Oozing in atmosphere, in recent years Santa Teresa – or “Santa” as it is fondly referred to by locals – has undergone a revitalization that has transformed it into one of Rio’s most sought-after neighborhoods by both locals and foreigners, who are drawn to its bohemian artist vibe as well as its growing number of boutique hotels and funky bistros. And yet, despite its proximity to Rio’s Centro and Lapa, the largely residential neighborhood has managed to stave off hordes due to the narrowness of its steep streets and relatively difficult access. There are only two ways to reach Santa on public transportation: by taking a hard-to-find minibus or by hopping one of the picturesque old bondes (trolleys) that go clattering up the hill from the Estação Carioca, adjacent to Centro’s Carioca Metró station.

Riding one of the brightly painted yellow bondes is an attraction in itself. The views (especially when you go sailing atop the Arcos de Lapa aqueduct) are pretty stupendous and the journey aboard the open-air trolley possesses some of the careening thrill of a ride at an amusement park.

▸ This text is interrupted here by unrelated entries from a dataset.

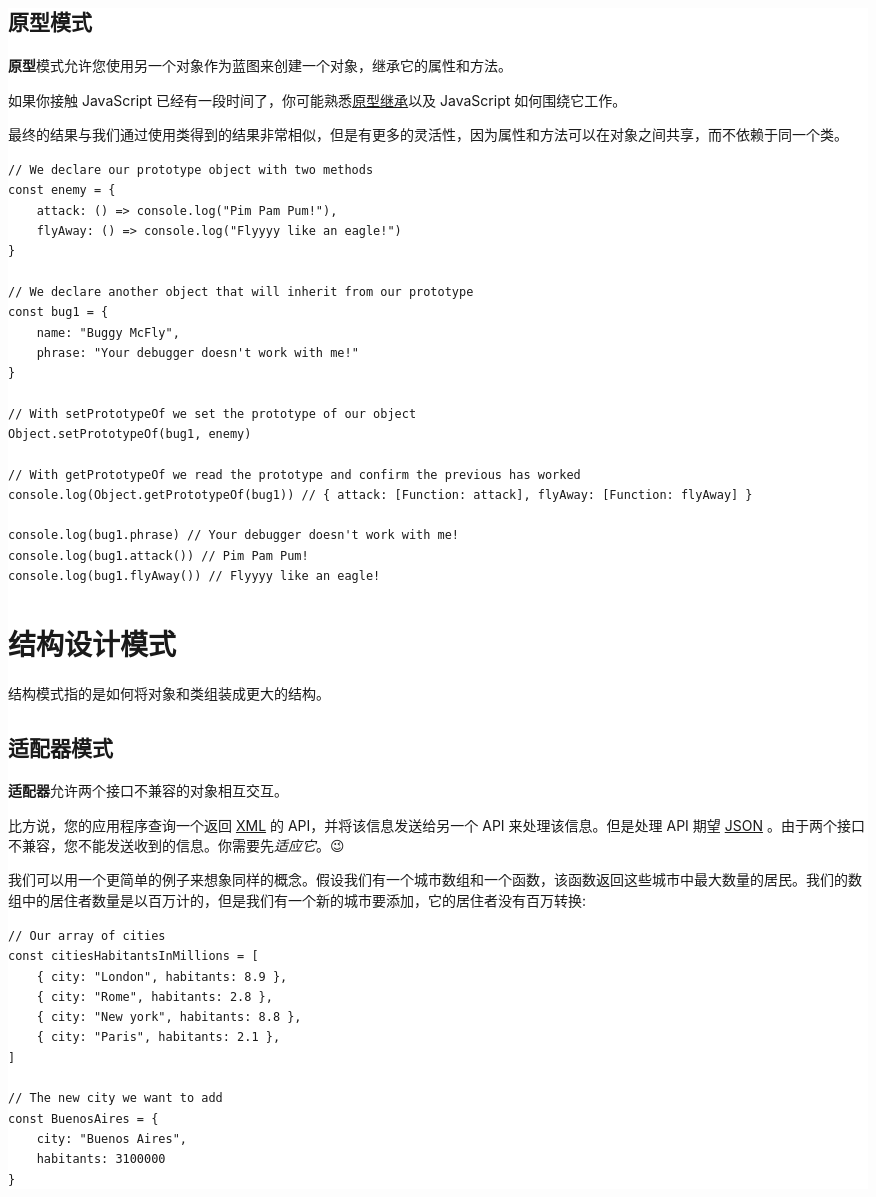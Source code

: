 ## 原型模式

**原型**模式允许您使用另一个对象作为蓝图来创建一个对象，继承它的属性和方法。

如果你接触 JavaScript 已经有一段时间了，你可能熟悉[原型继承](https://www.freecodecamp.org/news/prototypes-and-inheritance-in-javascript/)以及 JavaScript 如何围绕它工作。

最终的结果与我们通过使用类得到的结果非常相似，但是有更多的灵活性，因为属性和方法可以在对象之间共享，而不依赖于同一个类。

```
// We declare our prototype object with two methods
const enemy = {
    attack: () => console.log("Pim Pam Pum!"),
    flyAway: () => console.log("Flyyyy like an eagle!")
}

// We declare another object that will inherit from our prototype
const bug1 = {
    name: "Buggy McFly",
    phrase: "Your debugger doesn't work with me!"
}

// With setPrototypeOf we set the prototype of our object
Object.setPrototypeOf(bug1, enemy)

// With getPrototypeOf we read the prototype and confirm the previous has worked
console.log(Object.getPrototypeOf(bug1)) // { attack: [Function: attack], flyAway: [Function: flyAway] }

console.log(bug1.phrase) // Your debugger doesn't work with me!
console.log(bug1.attack()) // Pim Pam Pum!
console.log(bug1.flyAway()) // Flyyyy like an eagle!
```

# 结构设计模式

结构模式指的是如何将对象和类组装成更大的结构。

## 适配器模式

**适配器**允许两个接口不兼容的对象相互交互。

比方说，您的应用程序查询一个返回 [XML](https://www.freecodecamp.org/news/what-is-an-xml-file-how-to-open-xml-files-and-the-best-xml-viewers/) 的 API，并将该信息发送给另一个 API 来处理该信息。但是处理 API 期望 [JSON](https://www.freecodecamp.org/news/what-is-json-a-json-file-example/) 。由于两个接口不兼容，您不能发送收到的信息。你需要先*适应它*。😉

我们可以用一个更简单的例子来想象同样的概念。假设我们有一个城市数组和一个函数，该函数返回这些城市中最大数量的居民。我们的数组中的居住者数量是以百万计的，但是我们有一个新的城市要添加，它的居住者没有百万转换:

```
// Our array of cities
const citiesHabitantsInMillions = [
    { city: "London", habitants: 8.9 },
    { city: "Rome", habitants: 2.8 },
    { city: "New york", habitants: 8.8 },
    { city: "Paris", habitants: 2.1 },
] 

// The new city we want to add
const BuenosAires = {
    city: "Buenos Aires",
    habitants: 3100000
}

```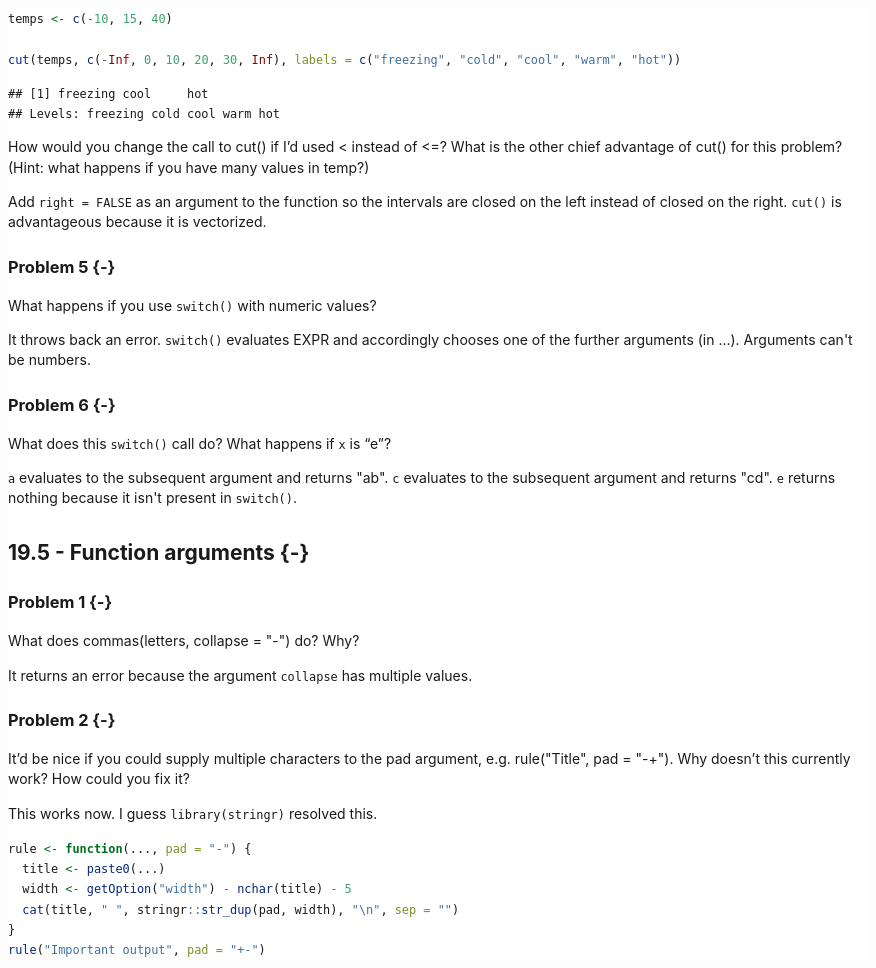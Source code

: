 
```r
temps <- c(-10, 15, 40)

cut(temps, c(-Inf, 0, 10, 20, 30, Inf), labels = c("freezing", "cold", "cool", "warm", "hot"))
```

```
## [1] freezing cool     hot     
## Levels: freezing cold cool warm hot
```

How would you change the call to cut() if I’d used < instead of <=? What is the other chief advantage of cut() for this problem? (Hint: what happens if you have many values in temp?)

Add `right = FALSE` as an argument to the function so the intervals are closed on the left instead of closed on the right. `cut()` is advantageous because it is vectorized. 

### Problem 5 {-}

What happens if you use `switch()` with numeric values?

It throws back an error. `switch()` evaluates EXPR and accordingly chooses one of the further arguments (in ...). Arguments can't be numbers. 

### Problem 6 {-}

What does this `switch()` call do? What happens if `x` is “e”?

`a` evaluates to the subsequent argument and returns "ab". `c` evaluates to the subsequent argument and returns "cd". `e` returns nothing because it isn't present in `switch()`. 

## 19.5 - Function arguments {-}

### Problem 1 {-}

What does commas(letters, collapse = "-") do? Why?

It returns an error because the argument `collapse` has multiple values. 

### Problem 2 {-}

It’d be nice if you could supply multiple characters to the pad argument, e.g. rule("Title", pad = "-+"). Why doesn’t this currently work? How could you fix it?

This works now. I guess `library(stringr)` resolved this. 


```r
rule <- function(..., pad = "-") {
  title <- paste0(...)
  width <- getOption("width") - nchar(title) - 5
  cat(title, " ", stringr::str_dup(pad, width), "\n", sep = "")
}
rule("Important output", pad = "+-")
```
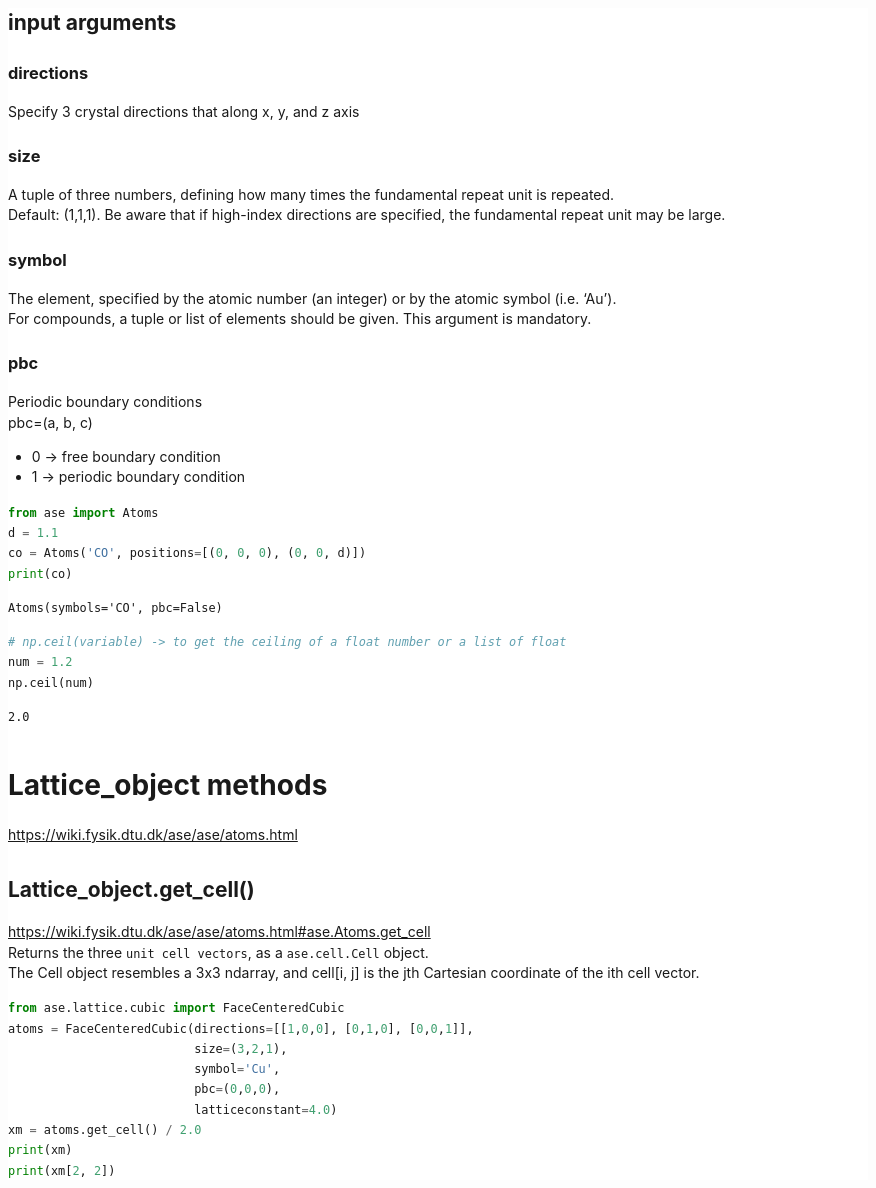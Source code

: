 ## input arguments
### directions
Specify 3 crystal directions that along x, y, and z axis
### size
A tuple of three numbers, defining how many times the fundamental repeat unit is repeated. \
Default: (1,1,1). Be aware that if high-index directions are specified, the fundamental repeat unit may be large.
### symbol
The element, specified by the atomic number (an integer) or by the atomic symbol (i.e. ‘Au’). \
For compounds, a tuple or list of elements should be given. This argument is mandatory.
### pbc
Periodic boundary conditions\
pbc=(a, b, c)
* 0 -> free boundary condition
* 1 -> periodic boundary condition


```python
from ase import Atoms
d = 1.1
co = Atoms('CO', positions=[(0, 0, 0), (0, 0, d)])
print(co)
```

    Atoms(symbols='CO', pbc=False)



```python
# np.ceil(variable) -> to get the ceiling of a float number or a list of float
num = 1.2
np.ceil(num)
```




    2.0



# Lattice_object methods
https://wiki.fysik.dtu.dk/ase/ase/atoms.html
## Lattice_object.get_cell()
https://wiki.fysik.dtu.dk/ase/ase/atoms.html#ase.Atoms.get_cell \
Returns the three `unit cell vectors`, as a `ase.cell.Cell` object.\
The Cell object resembles a 3x3 ndarray, and cell[i, j] is the jth Cartesian coordinate of the ith cell vector.


```python
from ase.lattice.cubic import FaceCenteredCubic
atoms = FaceCenteredCubic(directions=[[1,0,0], [0,1,0], [0,0,1]], 
                          size=(3,2,1), 
                          symbol='Cu', 
                          pbc=(0,0,0), 
                          latticeconstant=4.0)
xm = atoms.get_cell() / 2.0
print(xm)
print(xm[2, 2])
```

Tragically, there was nothing amusing about the catastrophic accident that occurred this weekend, on the afternoon of August 27. While taking one of Santa’s severe curves, a bonde went off the rails and crashed, killing five people and injuring another 57, some of them very seriously. Among the fatal victims was the conductor, whose birthday it happened to be.

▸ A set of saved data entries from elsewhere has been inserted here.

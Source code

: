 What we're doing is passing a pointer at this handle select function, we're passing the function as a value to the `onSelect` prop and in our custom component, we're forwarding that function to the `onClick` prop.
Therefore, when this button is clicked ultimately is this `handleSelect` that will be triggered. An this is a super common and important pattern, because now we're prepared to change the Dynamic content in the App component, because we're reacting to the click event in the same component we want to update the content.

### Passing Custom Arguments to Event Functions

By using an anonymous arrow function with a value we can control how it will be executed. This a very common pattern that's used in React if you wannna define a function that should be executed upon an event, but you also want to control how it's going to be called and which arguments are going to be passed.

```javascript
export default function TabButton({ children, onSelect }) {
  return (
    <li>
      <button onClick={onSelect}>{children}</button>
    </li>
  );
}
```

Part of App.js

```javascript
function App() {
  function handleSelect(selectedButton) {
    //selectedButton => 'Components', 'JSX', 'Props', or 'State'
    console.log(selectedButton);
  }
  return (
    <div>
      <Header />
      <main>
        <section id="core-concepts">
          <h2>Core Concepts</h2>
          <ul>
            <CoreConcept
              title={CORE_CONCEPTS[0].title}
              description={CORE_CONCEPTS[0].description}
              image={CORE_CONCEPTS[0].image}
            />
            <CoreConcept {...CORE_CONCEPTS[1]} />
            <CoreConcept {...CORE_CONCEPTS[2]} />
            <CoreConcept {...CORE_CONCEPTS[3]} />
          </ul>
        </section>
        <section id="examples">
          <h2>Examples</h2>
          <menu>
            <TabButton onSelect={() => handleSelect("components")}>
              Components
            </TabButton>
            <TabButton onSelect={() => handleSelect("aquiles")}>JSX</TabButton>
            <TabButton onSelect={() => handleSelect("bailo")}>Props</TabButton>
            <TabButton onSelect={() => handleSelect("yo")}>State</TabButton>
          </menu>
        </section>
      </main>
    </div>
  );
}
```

So far, causes of the crash are being hotly disputed. The commander of the fire brigade that was sent to the scene noted that the bonde was over its passenger limit (a common occurrence considering how passengers can just hop on and off in mid-journey); at the time of the accident, there were 60 passengers aboard instead of the official limit of 44. Meanwhile, engineers from the Commission of Accident Analysis and Prevention of CREA, (Regional Council of Architecture and Engineering) initially suspected faulty brakes – a hypothesis hotly disputed by Rio’s state Secretary of Transport – before finding signs of poorly maintained and worn equipment (in place of a screw, a piece of wire was discovered holding together two parts near the brake).

Meanwhile, outraged residents of Santa Teresa who travel the bondes everyday claim that this was an accident waiting to happen. Noting that of the five trolleys currently in operation, three newer light rail vehicles have difficulty navigating the sharp curves while the two oldest ones are in a precarious state of conservation, lawyer Abaeté Mesquita, director of the Santa Teresa Residents’ Association (AMAST), declared: “This was a tragedy foretold.” Indeed, only the day before, the same bonde had smashed into a bus, although no damage or passenger injuries had occurred.

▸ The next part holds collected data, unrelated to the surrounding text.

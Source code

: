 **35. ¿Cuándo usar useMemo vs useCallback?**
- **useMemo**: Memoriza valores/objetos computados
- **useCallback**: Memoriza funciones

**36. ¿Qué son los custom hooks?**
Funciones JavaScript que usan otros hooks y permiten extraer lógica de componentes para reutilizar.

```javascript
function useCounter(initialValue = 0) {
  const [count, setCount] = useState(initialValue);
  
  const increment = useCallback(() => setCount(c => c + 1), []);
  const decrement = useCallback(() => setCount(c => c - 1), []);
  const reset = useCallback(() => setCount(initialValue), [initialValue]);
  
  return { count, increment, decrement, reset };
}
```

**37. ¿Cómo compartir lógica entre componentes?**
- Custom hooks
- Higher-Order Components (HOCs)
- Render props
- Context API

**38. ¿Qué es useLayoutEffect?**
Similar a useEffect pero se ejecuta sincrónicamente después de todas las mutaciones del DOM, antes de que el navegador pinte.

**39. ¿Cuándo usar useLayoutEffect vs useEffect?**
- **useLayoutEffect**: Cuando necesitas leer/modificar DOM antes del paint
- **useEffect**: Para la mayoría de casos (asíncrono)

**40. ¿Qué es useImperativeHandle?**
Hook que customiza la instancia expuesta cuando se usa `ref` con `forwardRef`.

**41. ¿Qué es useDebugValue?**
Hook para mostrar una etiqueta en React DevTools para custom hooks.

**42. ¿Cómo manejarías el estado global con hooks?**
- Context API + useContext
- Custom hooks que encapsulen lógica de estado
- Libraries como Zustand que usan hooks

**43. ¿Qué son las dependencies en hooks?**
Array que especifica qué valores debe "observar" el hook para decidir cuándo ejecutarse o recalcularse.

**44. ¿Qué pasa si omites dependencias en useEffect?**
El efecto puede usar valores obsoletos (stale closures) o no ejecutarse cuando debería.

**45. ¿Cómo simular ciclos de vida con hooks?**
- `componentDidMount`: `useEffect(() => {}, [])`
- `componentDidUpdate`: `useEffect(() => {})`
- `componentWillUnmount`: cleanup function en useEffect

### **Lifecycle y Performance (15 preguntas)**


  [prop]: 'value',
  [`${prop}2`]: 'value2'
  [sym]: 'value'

As a result of this catastrophe, all trolley service to Santa Teresa has been suspended indefinitely. The governor of Rio de Janeiro, Sérgio Cabral, apologized profoundly for the accident and vowed that, pending the results of an investigation into its causes, the state minister of transportation will take appropriate measures that will include the modernization of all the bondes.

The government’s embarrassment is compounded by the fact that this incident isn’t the only fatal bonde accident this year. In June, a 24-year-old French tourist who was standing on the edge of the running board, taking photographs, slipped and fell to his death while the trolley was passing over the Arcos da Lapa.